* _THE PROBLEM_: Please find every line in the entries below that contains the string "different", and copy it.

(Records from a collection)
■ ■ ■ ■ ■

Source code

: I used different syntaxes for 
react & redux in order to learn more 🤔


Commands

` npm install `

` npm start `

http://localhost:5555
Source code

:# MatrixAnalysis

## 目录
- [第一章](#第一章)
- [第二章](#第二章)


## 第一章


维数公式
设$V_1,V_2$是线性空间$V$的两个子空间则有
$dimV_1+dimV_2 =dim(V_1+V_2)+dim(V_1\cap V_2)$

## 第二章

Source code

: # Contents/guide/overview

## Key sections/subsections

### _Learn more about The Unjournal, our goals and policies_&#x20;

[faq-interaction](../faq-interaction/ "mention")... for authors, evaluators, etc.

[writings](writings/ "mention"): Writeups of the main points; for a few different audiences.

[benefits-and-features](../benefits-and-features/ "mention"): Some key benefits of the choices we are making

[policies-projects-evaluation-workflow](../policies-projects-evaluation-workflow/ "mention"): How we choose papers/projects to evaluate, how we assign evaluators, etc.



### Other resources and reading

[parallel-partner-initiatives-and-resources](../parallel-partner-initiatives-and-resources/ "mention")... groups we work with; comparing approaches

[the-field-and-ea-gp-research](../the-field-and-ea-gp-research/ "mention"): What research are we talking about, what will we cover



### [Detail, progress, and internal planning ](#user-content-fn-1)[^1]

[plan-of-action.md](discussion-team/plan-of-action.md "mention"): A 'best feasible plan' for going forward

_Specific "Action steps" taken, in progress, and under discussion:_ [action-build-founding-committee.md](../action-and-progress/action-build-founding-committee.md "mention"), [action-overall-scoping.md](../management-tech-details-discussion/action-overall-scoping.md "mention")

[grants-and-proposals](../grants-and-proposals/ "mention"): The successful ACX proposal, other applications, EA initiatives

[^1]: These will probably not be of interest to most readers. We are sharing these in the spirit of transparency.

■ ■ ■ ■ ■

* _SOLUTION_:
: I used different syntaxes for 
[writings](writings/ "mention"): Writeups of the main points; for a few different audiences.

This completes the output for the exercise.